3.1.2. Proposed Network Model

Among the most commonly used deep learning methods, the neural network structure of the combined Markov random field–conditional random field (MRF–CRF) method is the basic structure for deep learning. In this structure, information is conveyed between every neuron, as shown in Figure 6a. The structure of the SCNN was designed to transfer information only between neighboring neurons from the next slice, to reduce unnecessary processes and also to reduce execution time. The structure of the SCNN network model is expressed as a 3D tensor with dimensions C × H × W, where C is the number of channels, and H and W are the number of rows and columns, respectively. When the information is conveyed downward or upward in the existing SCNN, the information is transferred immediately to the next row. Moreover, when the information is conveyed rightward or leftward, the information is transferred immediately to the next column (Pan, 2018) [6]. For example, the process of information transfer to the right is simply expressed in Figure 6b. In other words, through SCNN, information is only transferred between neighboring slices.

In order to apply the proposed algorithm to autonomous vehicles in urban environments, it is important to maintain the high performance of the lane recognition rates in all driving environments, including during normal and abnormal maneuvering. In addition, a lighter network model in terms of calculation is required for real-time operation with a high sampling rate. Thus, in order to design a lighter network model in terms of computation, the neural network structure of the spatial convolutional neural network (SCNN), which showed the highest results in lane recognition performance, was modified.
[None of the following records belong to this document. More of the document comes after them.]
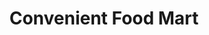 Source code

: ---
title: "Convenient Food Mart"
url: /mentor-on-the-lake/convenient-food-mart/
shop: Lebensmittel
--- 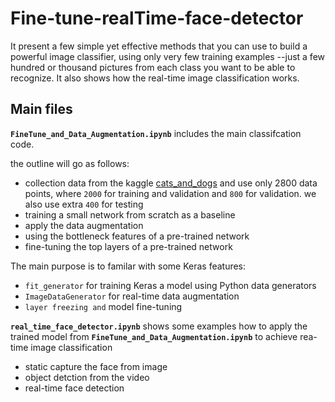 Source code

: # Fine-tune-realTime-face-detector

It present a few simple yet effective methods that you can use to build a powerful image classifier, using only very few training examples --just a few hundred or thousand pictures from each class you want to be able to recognize. It also shows how the real-time image classification works.

## Main files

**`FineTune_and_Data_Augmentation.ipynb`** includes the main classifcation code. 

the outline will go as follows:
- collection data from the kaggle [cats_and_dogs](https://www.kaggle.com/c/dogs-vs-cats/data) and use only 2800 data points, where `2000` for training and validation and `800` for validation. we also use extra `400` for testing
- training a small network from scratch as a baseline
- apply the data augmentation
- using the bottleneck features of a pre-trained network
- fine-tuning the top layers of a pre-trained network

The main purpose is to familar with some Keras features:
- `fit_generator` for training Keras a model using Python data generators
- `ImageDataGenerator` for real-time data augmentation
- `layer freezing and` model fine-tuning

**`real_time_face_detector.ipynb`** shows some examples how to apply the trained model from **`FineTune_and_Data_Augmentation.ipynb`** to achieve rea-time image classification
- static capture the face from image
- object detction from the video
- real-time face detection

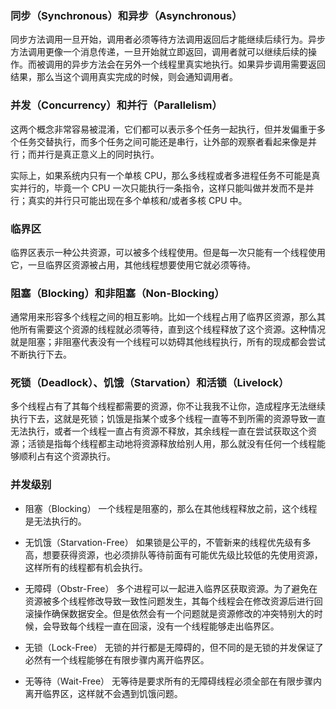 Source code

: ### 同步（Synchronous）和异步（Asynchronous）
同步方法调用一旦开始，调用者必须等待方法调用返回后才能继续后续行为。异步方法调用更像一个消息传递，一旦开始就立即返回，调用者就可以继续后续的操作。而被调用的异步方法会在另外一个线程里真实地执行。如果异步调用需要返回结果，那么当这个调用真实完成的时候，则会通知调用者。

### 并发（Concurrency）和并行（Parallelism）
这两个概念非常容易被混淆，它们都可以表示多个任务一起执行，但并发偏重于多个任务交替执行，而多个任务之间可能还是串行，让外部的观察者看起来像是并行；而并行是真正意义上的同时执行。

实际上，如果系统内只有一个单核 CPU，那么多线程或者多进程任务不可能是真实并行的，毕竟一个 CPU 一次只能执行一条指令，这样只能叫做并发而不是并行；真实的并行只可能出现在多个单核和/或者多核 CPU 中。

### 临界区
临界区表示一种公共资源，可以被多个线程使用。但是每一次只能有一个线程使用它，一旦临界区资源被占用，其他线程想要使用它就必须等待。

### 阻塞（Blocking）和非阻塞（Non-Blocking）
通常用来形容多个线程之间的相互影响。比如一个线程占用了临界区资源，那么其他所有需要这个资源的线程就必须等待，直到这个线程释放了这个资源。这种情况就是阻塞；非阻塞代表没有一个线程可以妨碍其他线程执行，所有的现成都会尝试不断执行下去。

### 死锁（Deadlock）、饥饿（Starvation）和活锁（Livelock）
多个线程占有了其每个线程都需要的资源，你不让我我不让你，造成程序无法继续执行下去，这就是死锁；饥饿是指某个或多个线程一直等不到所需的资源导致一直无法执行，或者一个线程一直占有资源不释放，其余线程一直在尝试获取这个资源；活锁是指每个线程都主动地将资源释放给别人用，那么就没有任何一个线程能够顺利占有这个资源执行。

### 并发级别
- 阻塞（Blocking）
一个线程是阻塞的，那么在其他线程释放之前，这个线程是无法执行的。

- 无饥饿（Starvation-Free）
如果锁是公平的，不管新来的线程优先级有多高，想要获得资源，也必须排队等待前面有可能优先级比较低的先使用资源，这样所有的线程都有机会执行。

- 无障碍（Obstr-Free）
多个进程可以一起进入临界区获取资源。为了避免在资源被多个线程修改导致一致性问题发生，其每个线程会在修改资源后进行回滚操作确保数据安全。但是依然会有一个问题就是资源修改的冲突特别大的时候，会导致每个线程一直在回滚，没有一个线程能够走出临界区。

- 无锁（Lock-Free）
无锁的并行都是无障碍的，但不同的是无锁的并发保证了必然有一个线程能够在有限步骤内离开临界区。

- 无等待（Wait-Free）
无等待是要求所有的无障碍线程必须全部在有限步骤内离开临界区，这样就不会遇到饥饿问题。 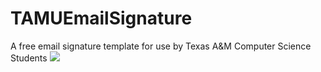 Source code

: # TAMUEmailSignature
A free email signature template for use by Texas A&amp;M Computer Science Students
![](/unnamed.jpg)
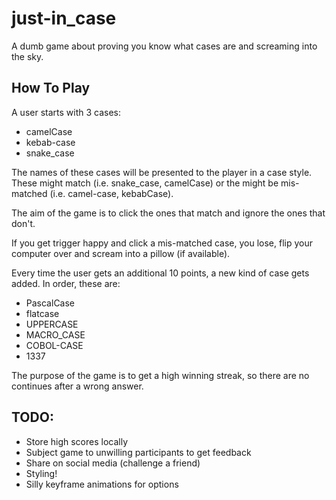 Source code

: # just-in_case

A dumb game about proving you know what cases are and screaming into the sky.

## How To Play

A user starts with 3 cases:

- camelCase
- kebab-case
- snake_case

The names of these cases will be presented to the player in a case style. These might match (i.e. snake_case, camelCase) or the might be mis-matched (i.e. camel-case, kebabCase).

The aim of the game is to click the ones that match and ignore the ones that don't.

If you get trigger happy and click a mis-matched case, you lose, flip your computer over and scream into a pillow (if available).

Every time the user gets an additional 10 points, a new kind of case gets added. In order, these are:

- PascalCase
- flatcase
- UPPERCASE
- MACRO_CASE
- COBOL-CASE
- 1337

The purpose of the game is to get a high winning streak, so there are no continues after a wrong answer.

## TODO:

- Store high scores locally
- Subject game to unwilling participants to get feedback
- Share on social media (challenge a friend)
- Styling!
- Silly keyframe animations for options
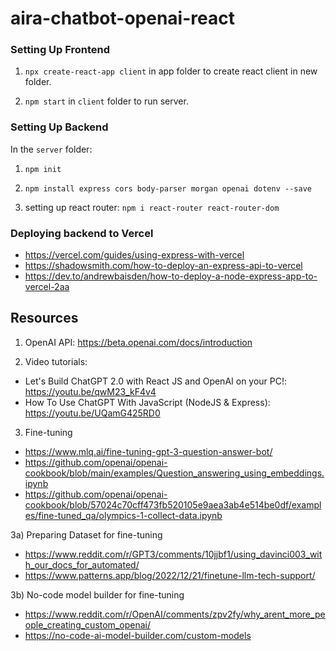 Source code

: # aira-chatbot-openai-react
 
### Setting Up Frontend

1. `npx create-react-app client` in app folder to create react client in new folder.

2. `npm start` in `client` folder to run server.

### Setting Up Backend

In the `server` folder:

1. `npm init`

2. `npm install express cors body-parser morgan openai dotenv --save`

3. setting up react router: `npm i react-router react-router-dom`

### Deploying backend to Vercel

- https://vercel.com/guides/using-express-with-vercel
- https://shadowsmith.com/how-to-deploy-an-express-api-to-vercel
- https://dev.to/andrewbaisden/how-to-deploy-a-node-express-app-to-vercel-2aa

## Resources

1. OpenAI API: https://beta.openai.com/docs/introduction

2. Video tutorials:
- Let's Build ChatGPT 2.0 with React JS and OpenAI on your PC!: https://youtu.be/qwM23_kF4v4
- How To Use ChatGPT With JavaScript (NodeJS & Express): https://youtu.be/UQamG425RD0

3. Fine-tuning
- https://www.mlq.ai/fine-tuning-gpt-3-question-answer-bot/
- https://github.com/openai/openai-cookbook/blob/main/examples/Question_answering_using_embeddings.ipynb
- https://github.com/openai/openai-cookbook/blob/57024c70cff473fb520105e9aea3ab4e514be0df/examples/fine-tuned_qa/olympics-1-collect-data.ipynb

3a) Preparing Dataset for fine-tuning
- https://www.reddit.com/r/GPT3/comments/10jjbf1/using_davinci003_with_our_docs_for_automated/
- https://www.patterns.app/blog/2022/12/21/finetune-llm-tech-support/

3b) No-code model builder for fine-tuning
- https://www.reddit.com/r/OpenAI/comments/zpv2fy/why_arent_more_people_creating_custom_openai/
- https://no-code-ai-model-builder.com/custom-models
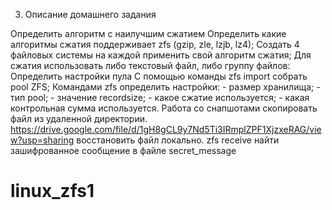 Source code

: 3. Описание домашнего задания


Определить алгоритм с наилучшим сжатием
Определить какие алгоритмы сжатия поддерживает zfs (gzip, zle, lzjb, lz4);
Создать 4 файловых системы на каждой применить свой алгоритм сжатия;
Для сжатия использовать либо текстовый файл, либо группу файлов:
Определить настройки пула
С помощью команды zfs import собрать pool ZFS;
Командами zfs определить настройки:
    - размер хранилища;
    - тип pool;
    - значение recordsize;
    - какое сжатие используется;
    - какая контрольная сумма используется.
Работа со снапшотами
скопировать файл из удаленной директории.   https://drive.google.com/file/d/1gH8gCL9y7Nd5Ti3IRmplZPF1XjzxeRAG/view?usp=sharing 
восстановить файл локально. zfs receive
найти зашифрованное сообщение в файле secret_message
# linux_zfs1
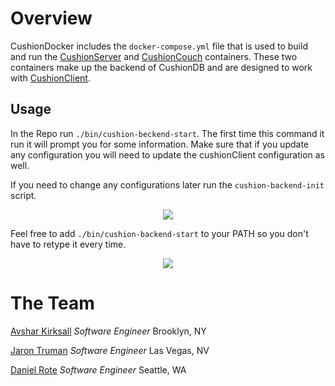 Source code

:# Overview

CushionDocker includes the `docker-compose.yml` file that is used to build and run the [CushionServer](https://github.com/CushionDB/CushionServer) and [CushionCouch](https://github.com/CushionDB/CushionCouchDocker) containers. These two containers make up the backend of CushionDB and are designed to work with [CushionClient](https://github.com/CushionDB/CushionClient).

## Usage

In the Repo run `./bin/cushion-beckend-start`. The first time this command it run it will prompt you for some information. Make sure that if you update any configuration you will need to update the cushionClient configuration as well.

If you need to change any configurations later run the `cushion-backend-init` script.

<p align="center"><img src="https://cushiondb.github.io/img/cushion-backend-init.gif"></p>

Feel free to add `./bin/cushion-backend-start` to your PATH so you don't have to retype it every time.

<p align="center"><img src="https://cushiondb.github.io/img/cushion-backend-start.gif"></p>

# The Team

[Avshar Kirksall]() *Software Engineer* Brooklyn, NY

[Jaron Truman]() *Software Engineer* Las Vegas, NV

[Daniel Rote]() *Software Engineer* Seattle, WA
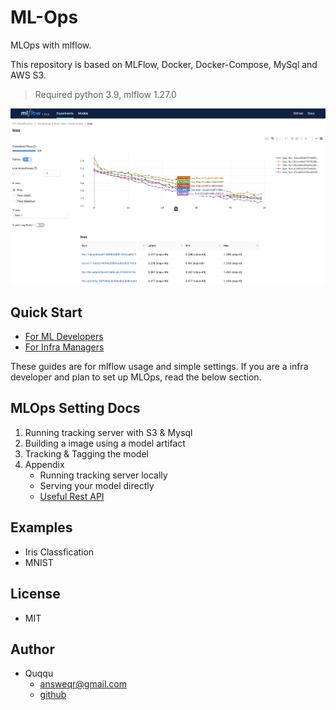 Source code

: # ML-Ops

MLOps with mlflow.

This repository is based on MLFlow, Docker, Docker-Compose, MySql and AWS S3.

> Required python 3.9, mlflow 1.27.0

<div align="center">
    <img src="imgs/compare_metric.png" width=700>
</div>

## Quick Start
- [For ML Developers](examples/README.md)
- [For Infra Managers](server/README.md)

These guides are for mlflow usage and simple settings. If you are a infra developer and plan to set up MLOps, read the below section. 

## MLOps Setting Docs
1. Running tracking server with S3 & Mysql
2. Building a image using a model artifact 
3. Tracking & Tagging the model
4. Appendix
    - Running tracking server locally
    - Serving your model directly
    - [Useful Rest API](Docs/4.%20Appendix/RestAPI.md)

## Examples
- Iris Classfication
- MNIST

## License
- MIT

## Author
- Quqqu
    - answeqr@gmail.com
    - [github](https://github.com/QuqqU)
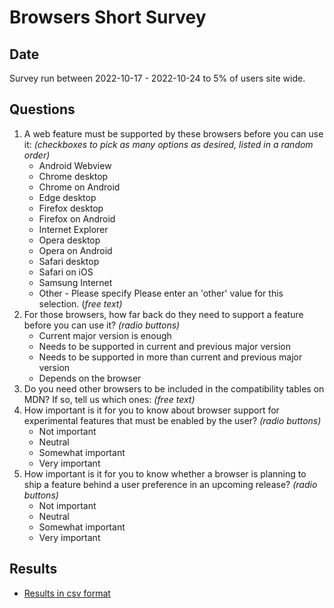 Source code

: # Browsers Short Survey

## Date

Survey run between 2022-10-17 - 2022-10-24 to 5% of users site wide.

## Questions

1. A web feature must be supported by these browsers before you can use it: _(checkboxes to pick as many options as desired, listed in a random order)_
   * Android Webview
   * Chrome desktop
   * Chrome on Android
   * Edge desktop
   * Firefox desktop
   * Firefox on Android
   * Internet Explorer
   * Opera desktop
   * Opera on Android
   * Safari desktop
   * Safari on iOS
   * Samsung Internet
   * Other - Please specify Please enter an 'other' value for this selection. (_free text)_
2. For those browsers, how far back do they need to support a feature before you can use it? _(radio buttons)_
   * Current major version is enough
   * Needs to be supported in current and previous major version
   * Needs to be supported in more than current and previous major version
   * Depends on the browser
3. Do you need other browsers to be included in the compatibility tables on MDN? If so, tell us which ones: _(free text)_
4. How important is it for you to know about browser support for experimental features that must be enabled by the user? _(radio buttons)_
   * Not important
   * Neutral
   * Somewhat important
   * Very important
5. How important is it for you to know whether a browser is planning to ship a feature behind a user preference in an upcoming release? _(radio buttons)_
   * Not important
   * Neutral
   * Somewhat important
   * Very important


## Results

- [Results in csv format](results.csv)


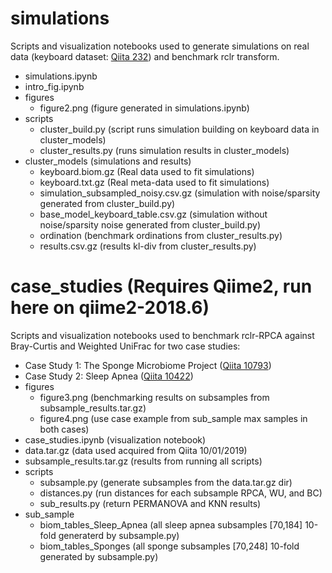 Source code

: # simulations

Scripts and visualization notebooks used to generate simulations on real data (keyboard dataset: [Qiita 232](https://qiita.ucsd.edu/study/description/232)) and benchmark rclr transform. 

- simulations.ipynb
- intro_fig.ipynb
- figures
    - figure2.png (figure generated in simulations.ipynb)
- scripts
    - cluster_build.py (script runs simulation building on keyboard data in cluster_models)
    - cluster_results.py (runs simulation results in cluster_models)
- cluster_models (simulations and results)
    - keyboard.biom.gz (Real data used to fit simulations)
    - keyboard.txt.gz (Real meta-data used to fit simulations)
    - simulation_subsampled_noisy.csv.gz (simulation with noise/sparsity generated from cluster_build.py)
    - base_model_keyboard_table.csv.gz (simulation without noise/sparsity noise generated from cluster_build.py)
    - ordination (benchmark ordinations from cluster_results.py)
    - results.csv.gz (results kl-div from cluster_results.py) 

# case_studies (Requires Qiime2, run here on qiime2-2018.6)

Scripts and visualization notebooks used to benchmark rclr-RPCA against Bray-Curtis and Weighted UniFrac for two case studies:

- Case Study 1: The Sponge Microbiome Project ([Qiita 10793](https://qiita.ucsd.edu/study/description/10793))
- Case Study 2: Sleep Apnea ([Qiita 10422](https://qiita.ucsd.edu/study/description/10422))
- figures
    - figure3.png (benchmarking results on subsamples from subsample_results.tar.gz)
    - figure4.png (use case example from sub_sample max samples in both cases)
- case_studies.ipynb (visualization notebook)
- data.tar.gz (data used acquired from Qiita 10/01/2019)
- subsample_results.tar.gz (results from running all scripts)
- scripts
    - subsample.py (generate subsamples from the data.tar.gz dir)
    - distances.py (run distances for each subsample RPCA, WU, and BC)
    - sub_results.py (return PERMANOVA and KNN results)
- sub_sample
    - biom_tables_Sleep_Apnea (all sleep apnea subsamples [70,184] 10-fold generaterd by subsample.py)
    - biom_tables_Sponges (all sponge subsamples [70,248] 10-fold generated by subsample.py)
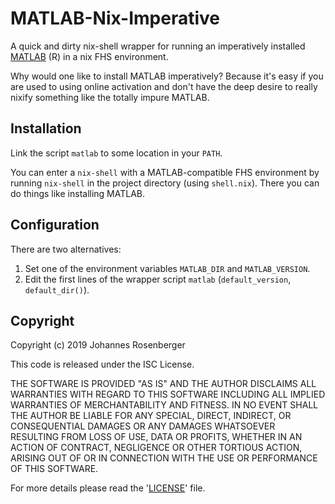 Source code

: # MATLAB-Nix-Imperative

A quick and dirty nix-shell wrapper for running an imperatively installed [MATLAB] (R) in
a nix FHS environment.

Why would one like to install MATLAB imperatively? Because it's easy if you are used
to using online activation and don't have the deep desire to really nixify something
like the totally impure MATLAB.

[MATLAB]: https://mathworks.com/products/matlab.html

## Installation

Link the script `matlab` to some location in your `PATH`.

You can enter a `nix-shell` with a MATLAB-compatible FHS environment by running `nix-shell`
in the project directory (using `shell.nix`). There you can do things like installing MATLAB.

## Configuration

There are two alternatives:

1. Set one of the environment variables `MATLAB_DIR` and `MATLAB_VERSION`.
2. Edit the first lines of the wrapper script `matlab` (`default_version`, `default_dir()`).


## Copyright

Copyright (c) 2019 Johannes Rosenberger

This code is released under the ISC License.

THE SOFTWARE IS PROVIDED "AS IS" AND THE AUTHOR DISCLAIMS ALL WARRANTIES WITH
REGARD TO THIS SOFTWARE INCLUDING ALL IMPLIED WARRANTIES OF MERCHANTABILITY AND
FITNESS. IN NO EVENT SHALL THE AUTHOR BE LIABLE FOR ANY SPECIAL, DIRECT,
INDIRECT, OR CONSEQUENTIAL DAMAGES OR ANY DAMAGES WHATSOEVER RESULTING FROM LOSS
OF USE, DATA OR PROFITS, WHETHER IN AN ACTION OF CONTRACT, NEGLIGENCE OR OTHER
TORTIOUS ACTION, ARISING OUT OF OR IN CONNECTION WITH THE USE OR PERFORMANCE OF
THIS SOFTWARE.

For more details please read the '[LICENSE](LICENSE)' file.

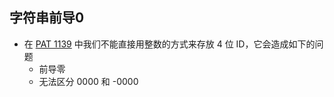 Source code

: ## 字符串前导0

- 在 [PAT 1139](https://pintia.cn/problem-sets/994805342720868352/problems/994805344776077312) 中我们不能直接用整数的方式来存放 4 位 ID，它会造成如下的问题
  - 前导零
  - 无法区分 0000 和 -0000
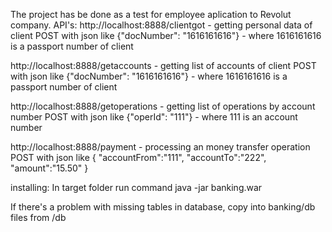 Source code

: The project has be done as a test for employee aplication to Revolut company.
API's:
http://localhost:8888/clientgot - getting personal data of client
POST with json like 
{"docNumber": "1616161616"} - where 1616161616 is a passport number of client

http://localhost:8888/getaccounts - getting list of accounts of client 
POST with json like
{"docNumber": "1616161616"} - where 1616161616 is a passport number of client

http://localhost:8888/getoperations - getting list of operations by account number
POST with json like
{"operId": "111"} - where 111 is an account number


http://localhost:8888/payment - processing an money transfer operation
POST with json like
{
"accountFrom":"111", 
"accountTo":"222", 
"amount":"15.50"
}

installing: 
In target folder run command
java -jar banking.war

If there's a problem with missing tables in database, copy into banking/db files from /db 
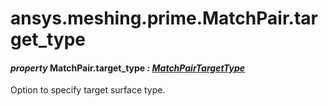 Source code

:<a id="ansys-meshing-prime-matchpair-target-type"></a>

# ansys.meshing.prime.MatchPair.target_type

<a id="ansys.meshing.prime.MatchPair.target_type"></a>

#### *property* MatchPair.target_type *: [MatchPairTargetType](ansys.meshing.prime.MatchPairTargetType.md#ansys.meshing.prime.MatchPairTargetType)*

Option to specify target surface type.

<!-- !! processed by numpydoc !! -->
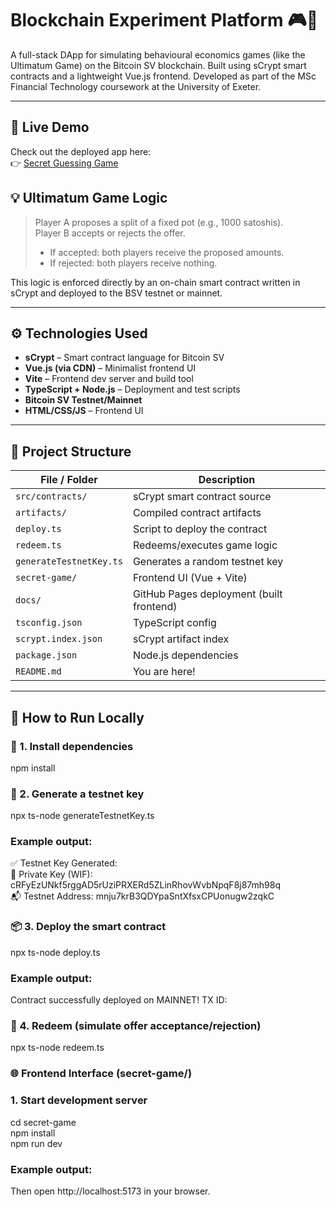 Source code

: # Blockchain Experiment Platform 🎮📜

A full-stack DApp for simulating behavioural economics games (like the Ultimatum Game) on the Bitcoin SV blockchain. Built using sCrypt smart contracts and a lightweight Vue.js frontend. Developed as part of the MSc Financial Technology coursework at the University of Exeter.

---

## 🔗 Live Demo

Check out the deployed app here:  
👉 [Secret Guessing Game](https://guneyhankursat.github.io/Blockchain_Experiment_Platform/)


## 💡 Ultimatum Game Logic

> Player A proposes a split of a fixed pot (e.g., 1000 satoshis).  
> Player B accepts or rejects the offer.  
> - If accepted: both players receive the proposed amounts.  
> - If rejected: both players receive nothing.

This logic is enforced directly by an on-chain smart contract written in sCrypt and deployed to the BSV testnet or mainnet.

---

## ⚙️ Technologies Used

- **sCrypt** – Smart contract language for Bitcoin SV
- **Vue.js (via CDN)** – Minimalist frontend UI
- **Vite** – Frontend dev server and build tool
- **TypeScript + Node.js** – Deployment and test scripts
- **Bitcoin SV Testnet/Mainnet**
- **HTML/CSS/JS** – Frontend UI

---

## 📁 Project Structure

| File / Folder         | Description                               |
|-----------------------|-------------------------------------------|
| `src/contracts/`      | sCrypt smart contract source              |
| `artifacts/`          | Compiled contract artifacts               |
| `deploy.ts`           | Script to deploy the contract             |
| `redeem.ts`           | Redeems/executes game logic               |
| `generateTestnetKey.ts` | Generates a random testnet key          |
| `secret-game/`        | Frontend UI (Vue + Vite)                  |
| `docs/`               | GitHub Pages deployment (built frontend) |
| `tsconfig.json`       | TypeScript config                         |
| `scrypt.index.json`   | sCrypt artifact index                     |
| `package.json`        | Node.js dependencies                      |
| `README.md`           | You are here!                             |

---

## 🚀 How to Run Locally

### 🧩 1. Install dependencies

npm install

###  🔐 2. Generate a testnet key

npx ts-node generateTestnetKey.ts

###  Example output:

✅ Testnet Key Generated:  
🔑 Private Key (WIF): cRFyEzUNkf5rggAD5rUziPRXERd5ZLinRhovWvbNpqF8j87mh98q  
📬 Testnet Address: mnju7krB3QDYpaSntXfsxCPUonugw2zqkC  

###  📦 3. Deploy the smart contract

npx ts-node deploy.ts

### Example output:

Contract successfully deployed on MAINNET! TX ID: <txid>

### 🧮 4. Redeem (simulate offer acceptance/rejection)

npx ts-node redeem.ts

### 🌐 Frontend Interface (secret-game/)

### 1. Start development server

cd secret-game  
npm install  
npm run dev  

### Example output:  

Then open http://localhost:5173 in your browser.


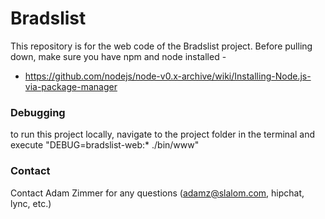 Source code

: # Bradslist #
This repository is for the web code of the Bradslist project. 
Before pulling down, make sure you have npm and node installed -
* https://github.com/nodejs/node-v0.x-archive/wiki/Installing-Node.js-via-package-manager

### Debugging ###
to run this project locally, navigate to the project folder in the terminal and execute "DEBUG=bradslist-web:* ./bin/www"

### Contact ###
Contact Adam Zimmer for any questions (adamz@slalom.com, hipchat, lync, etc.)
When the existing SCNN was used, the computation phase of SCNN took the most time in the entire execution time of the integrated system. Thus, the new network model was proposed to increase the computational efficiency of the existing SCNN. Based on the network structure of the SCNN, the n rows or n columns are grouped to make the transfer process sparser, and then the information is transferred between the neighboring groups (not slices), as shown in Figure 6d. In other words, when transferring downwards or upwards, the n rows are grouped, and information is conveyed through H/n slices. When transmitting rightward or leftward, the n columns are grouped, and information is conveyed through W/n slices. With this method, the number of transfers was reduced by 1/n times. In addition, the structural property of the MRF–CRK, which reprocesses the result and gets a more accurate one, was introduced in each grouped slice, as shown in Figure 6c,e. For example, when information is transferred rightward through the SSCNN from the start to the end of the tensor, the processes shown in Figure 6c–e are performed sequentially. The network model formed in these ways was newly defined as the sparse spatial convolutional neural network (SSCNN). In application of the SSCNN to our proposed system, the number of n was set as 2. In Figure 6, 1 × 4 × 4 tensors are represented for simplicity instead of a large-size 3D tensor.

These models were evaluated for urban autonomous driving with the Tusimple benchmark dataset, CULane dataset, and the above dataset. In real-world applications, the predicted center points of each lane were extracted by applying the argmax function to the horizontal slice of the 2D tensor output from the neural network. Additionally, the Gaussian filter was used to smooth the output values. Parameters were manually tuned according to the output tensor size and noise level.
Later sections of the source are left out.